Have you ever noticed the little “floatie” bits in the bottom of your kombucha bottle? Would you believe that these are actually newly formed baby Scoby’s? Our kombucha is 100% organic, completely unpasteurised and stored in a light proof bottle, meaning baby Scoby’s can develop in our bottles of booch! Although they are small, these little Scoby’s can grow to become the “mother” of your next brew. So next time you open a bubbling bottle of Hemp Oz Kombucha, be sure to save those floaties!
What is a Scoby?
A Scoby is actually an acronym for Symbiotic Culture of Bacteria and Yeast. Put simply, a Scoby is just a living raft for the bacteria and yeast that transform sugary tea into fizzy kombucha. Aside from being a home for bacteria, the Scoby protects the brew underneath from the air and harmful bacteria outside while it is fermenting.
P.S. A kombucha “mother” and a Scoby are the same thing!

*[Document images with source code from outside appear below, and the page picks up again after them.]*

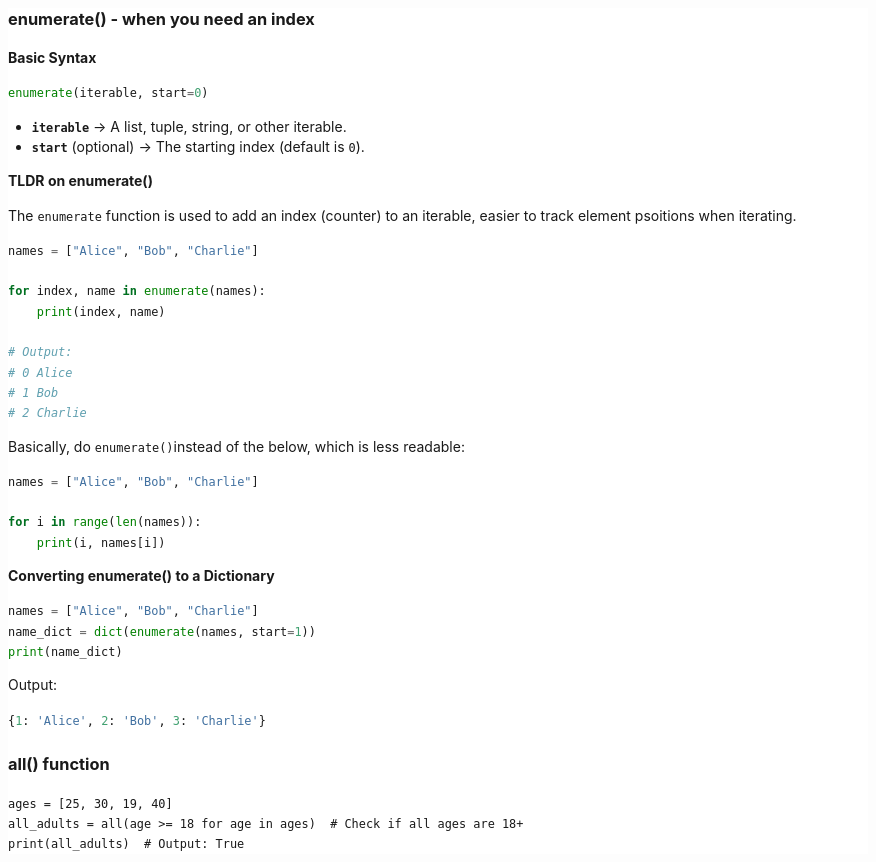 ### enumerate() - when you need an index

**Basic Syntax**

```python
enumerate(iterable, start=0)
```

* **`iterable`** → A list, tuple, string, or other iterable.
* **`start`** (optional) → The starting index (default is `0`).

**TLDR on enumerate()**

The `enumerate` function is used to add an index (counter) to an iterable, easier to track element psoitions when iterating.

```python
names = ["Alice", "Bob", "Charlie"]

for index, name in enumerate(names):
    print(index, name)

# Output:
# 0 Alice
# 1 Bob
# 2 Charlie

```

Basically, do `enumerate()`instead of the below, which is less readable:

```python
names = ["Alice", "Bob", "Charlie"]

for i in range(len(names)):
    print(i, names[i])

```

**Converting enumerate() to a Dictionary**

```python
names = ["Alice", "Bob", "Charlie"]
name_dict = dict(enumerate(names, start=1))
print(name_dict)
```

Output:

```python
{1: 'Alice', 2: 'Bob', 3: 'Charlie'}
```

### all() function

```
ages = [25, 30, 19, 40]
all_adults = all(age >= 18 for age in ages)  # Check if all ages are 18+
print(all_adults)  # Output: True
```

How do I grow my own Scoby?
A Scoby is a natural biproduct of the kombucha brewing process. The Scoby is continuously regenerating itself and you can see a new Scoby growing on top of the old every time you make a new brew. To grow your own Scoby, all you need is tea, sugar and some Hemp Oz Kombucha, basically all the ingredients you need to make a brew except for the Scoby… That little superstar will feature later!
The ingredients, equipment and instructions are as follows:
- 8 cups of water
- 1 cup of white granulated sugar
- 4 bags of black tea or 2 tablespoons of loose leaf black tea
- 1 cup of Hemp Oz Kombucha
- 1 large saucepan
- Wooden spoon
- 3-5L glass container
- Muslin cloth or tightly woven cloth such as a tea towel or paper towel
- 1 rubber band
Step 1: Brew the Tea. Place the 8 cups of water into your saucepan and bring to a boil. Remove the saucepan from the stove top and stir in the sugar until completely dissolved. Add the tea bags or loose leaf tea and steep until the tea cools to room temperature. Discard Tea bags/leaves.
Step 2: Combine Tea & Kombucha. Pour the sweet tea into your glass container followed by the cup of Hemp Oz Kombucha. If you see any baby Scoby in the bottom of your bottle be sure to add this too! If you don’t see any, don’t worry, your Scoby will form. Stir gently to combine.
Step 3: Cover with cloth and store for 1 to 4 weeks. Double over your muslin cloth or tea towel and use a rubber band to keep the cloth firm over the mouth of the jar. Place the jar somewhere where the temperature ranges from 25-28 degrees Celsius, out of direst sunlight and where it wont get jostled around too much.
How do I know when my Scoby is ready?
Watch for bubbles! Nothing will happen for the first few days but then you should eventually see groups of tiny bubbles beginning to group on the surface. After a few more days, the bubbles will start to merge and form a transparent, jelly like film across the teas surface. You should also be able to see bubbles forming around the edges of the film. This is Carbon Dioxide which is produced during fermentation and is a sign that all is well in the realm below.
Over the next few days, the layer will continue to thicken and will gradually become opaque. When your Scoby is about ¼ of an inch thick, it is ready to be used as a mother! If your Scoby is looking a bit patchy, rough or “not fully grown” don’t stress! Your Scoby will develop further and become more uniform over the course of a few batches of Kombucha. Keep the liquid used to grow your Scoby. It will most likely be too strong to drink but you should use it to make up 20% of your first batch using your new Scoby.
How long does it take to grow a new Scoby?
Depending on the temperature of your kitchen, it should take approximately 2 to 4 weeks to grow a new Scoby from scratch. The warmer your kitchen is, the quicker your Scoby will grow.
Things to look out for
Remember to keep an eye on your Kombucha and Scoby. A jar of kombucha without a Scoby is highly vulnerable to bacteria (good or bad) as the Scoby protects the liquid underneath from harmful intruders. Ensure that your jar, utensils and hands are clean and free of soap residue before handling the Scoby. Bubbles, jelly like masses and a brown coloured residue are good.
Fuzzy black, white or green spots of mould are bad, if you see these on your Scoby throw out the Scoby and kombucha and start again. Your kombucha should smell fresh, slightly sweet/vinegary and this smell will become stronger as it ferments over time. If it smells cheesy or off-putting then something has probably gone wrong and you should start again.
Tips and Tricks
- If the weather is cold, add 1 teaspoon of apple cider vinegar, this should give your brew the kickstart it needs
- The longer you brew, the less sweet it is.
- Add fruit, ginger etc, when decanting kombucha into bottles for the second fermentation
- If you see mould growing DO NOT DRINK!
- Healthy Scoby’s can float or sink, be light or dark and if its too big… split it and gift it!